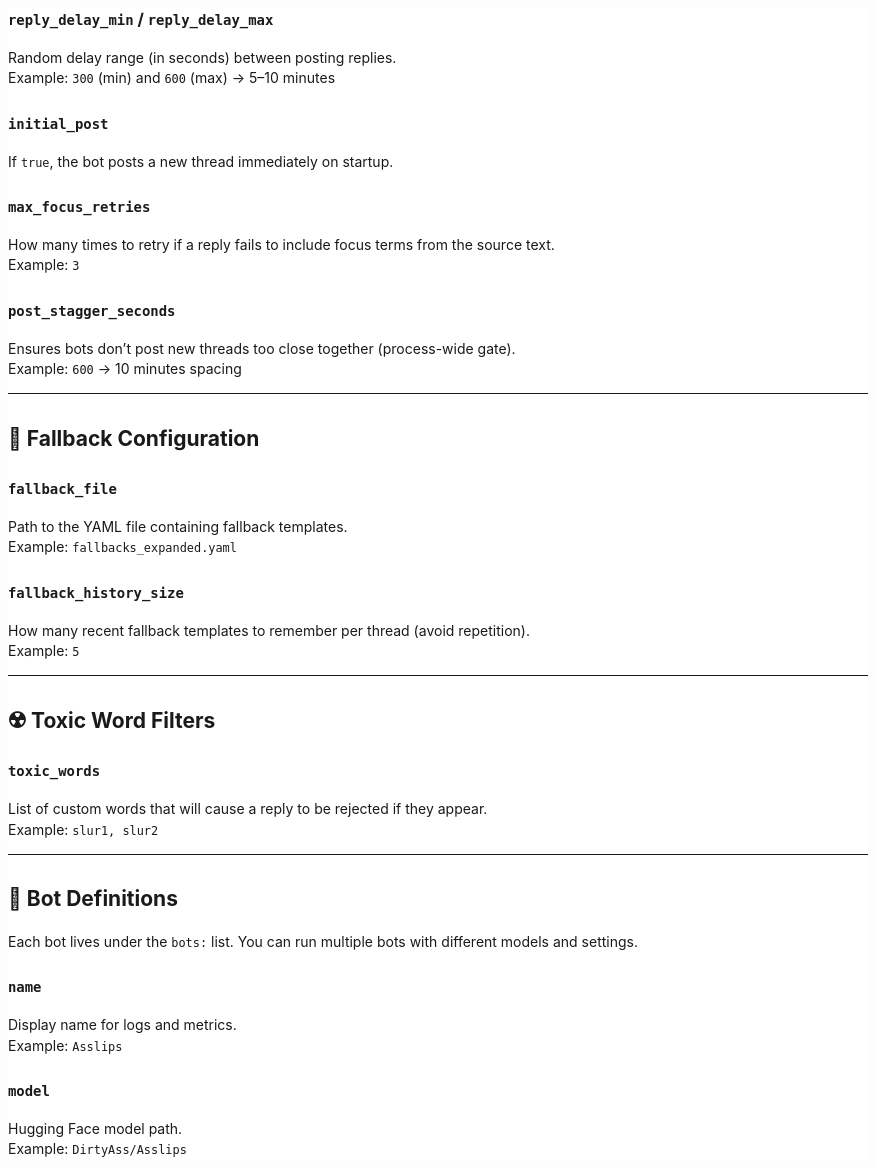 ### `reply_delay_min` / `reply_delay_max`
Random delay range (in seconds) between posting replies.  
Example: `300` (min) and `600` (max) → 5–10 minutes

### `initial_post`
If `true`, the bot posts a new thread immediately on startup.

### `max_focus_retries`
How many times to retry if a reply fails to include focus terms from the source text.  
Example: `3`

### `post_stagger_seconds`
Ensures bots don’t post new threads too close together (process-wide gate).  
Example: `600` → 10 minutes spacing

---

## 🛟 Fallback Configuration

### `fallback_file`
Path to the YAML file containing fallback templates.  
Example: `fallbacks_expanded.yaml`

### `fallback_history_size`
How many recent fallback templates to remember per thread (avoid repetition).  
Example: `5`

---

## ☢️ Toxic Word Filters

### `toxic_words`
List of custom words that will cause a reply to be rejected if they appear.  
Example: `slur1, slur2`

---

## 🤖 Bot Definitions

Each bot lives under the `bots:` list. You can run multiple bots with different models and settings.

### `name`
Display name for logs and metrics.  
Example: `Asslips`

### `model`
Hugging Face model path.  
Example: `DirtyAss/Asslips`

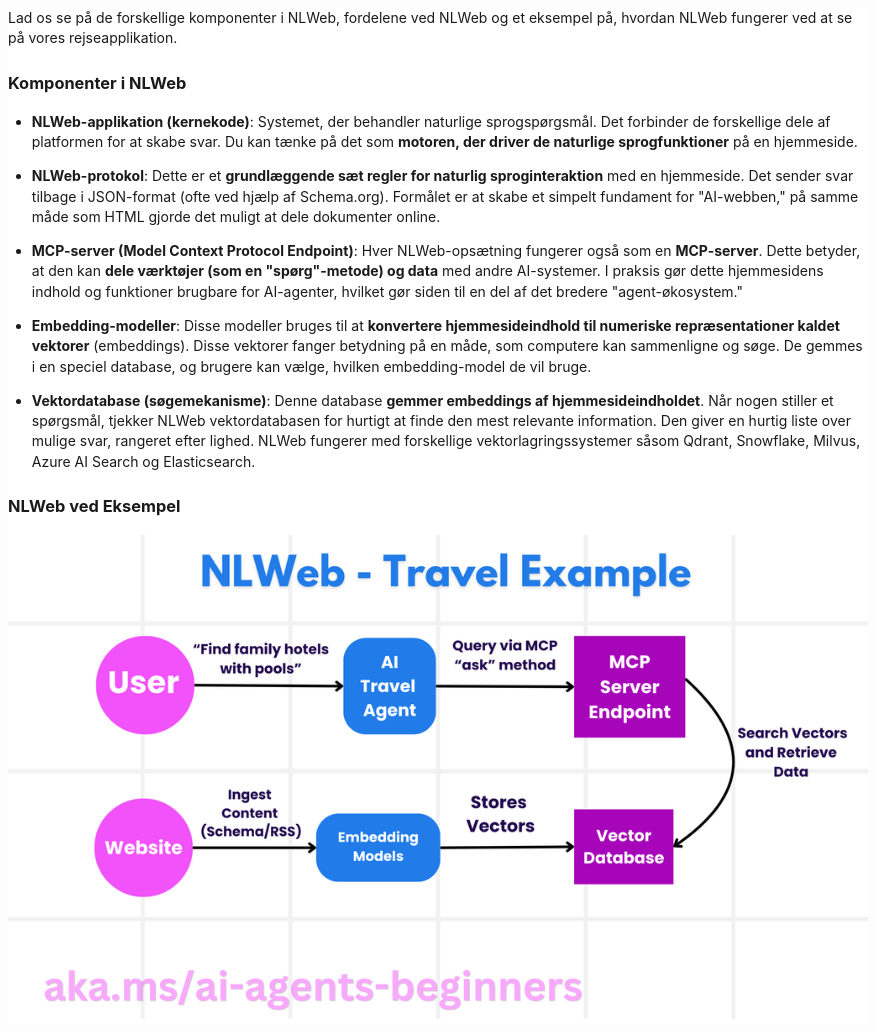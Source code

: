 Lad os se på de forskellige komponenter i NLWeb, fordelene ved NLWeb og et eksempel på, hvordan NLWeb fungerer ved at se på vores rejseapplikation.

### Komponenter i NLWeb

- **NLWeb-applikation (kernekode)**: Systemet, der behandler naturlige sprogspørgsmål. Det forbinder de forskellige dele af platformen for at skabe svar. Du kan tænke på det som **motoren, der driver de naturlige sprogfunktioner** på en hjemmeside.

- **NLWeb-protokol**: Dette er et **grundlæggende sæt regler for naturlig sproginteraktion** med en hjemmeside. Det sender svar tilbage i JSON-format (ofte ved hjælp af Schema.org). Formålet er at skabe et simpelt fundament for "AI-webben," på samme måde som HTML gjorde det muligt at dele dokumenter online.

- **MCP-server (Model Context Protocol Endpoint)**: Hver NLWeb-opsætning fungerer også som en **MCP-server**. Dette betyder, at den kan **dele værktøjer (som en "spørg"-metode) og data** med andre AI-systemer. I praksis gør dette hjemmesidens indhold og funktioner brugbare for AI-agenter, hvilket gør siden til en del af det bredere "agent-økosystem."

- **Embedding-modeller**: Disse modeller bruges til at **konvertere hjemmesideindhold til numeriske repræsentationer kaldet vektorer** (embeddings). Disse vektorer fanger betydning på en måde, som computere kan sammenligne og søge. De gemmes i en speciel database, og brugere kan vælge, hvilken embedding-model de vil bruge.

- **Vektordatabase (søgemekanisme)**: Denne database **gemmer embeddings af hjemmesideindholdet**. Når nogen stiller et spørgsmål, tjekker NLWeb vektordatabasen for hurtigt at finde den mest relevante information. Den giver en hurtig liste over mulige svar, rangeret efter lighed. NLWeb fungerer med forskellige vektorlagringssystemer såsom Qdrant, Snowflake, Milvus, Azure AI Search og Elasticsearch.

### NLWeb ved Eksempel

![NLWeb](../../../translated_images/nlweb-diagram.c1e2390b310e5fe4b245b86690ac6c49c26e355da5ab124128c8675d58cc9b07.da.png)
——————
Exercise aim:
Both boundary lines included, write out word for word only the lines above from the one containing "Random delay range" to the one containing "### Komponenter i NLWeb", leaving out any pictures.

Response below:
Random delay range (in seconds) between posting replies.  
Example: `300` (min) and `600` (max) → 5–10 minutes

### `initial_post`
If `true`, the bot posts a new thread immediately on startup.

### `max_focus_retries`
How many times to retry if a reply fails to include focus terms from the source text.  
Example: `3`

### `post_stagger_seconds`
Ensures bots don’t post new threads too close together (process-wide gate).  
Example: `600` → 10 minutes spacing

---

## 🛟 Fallback Configuration

### `fallback_file`
Path to the YAML file containing fallback templates.  
Example: `fallbacks_expanded.yaml`

### `fallback_history_size`
How many recent fallback templates to remember per thread (avoid repetition).  
Example: `5`

---

## ☢️ Toxic Word Filters

### `toxic_words`
List of custom words that will cause a reply to be rejected if they appear.  
Example: `slur1, slur2`

---

## 🤖 Bot Definitions

Each bot lives under the `bots:` list. You can run multiple bots with different models and settings.

### `name`
Display name for logs and metrics.  
Example: `Asslips`

### `model`
Hugging Face model path.  
Example: `DirtyAss/Asslips`

Source code

: Lad os se på de forskellige komponenter i NLWeb, fordelene ved NLWeb og et eksempel på, hvordan NLWeb fungerer ved at se på vores rejseapplikation.

### Komponenter i NLWeb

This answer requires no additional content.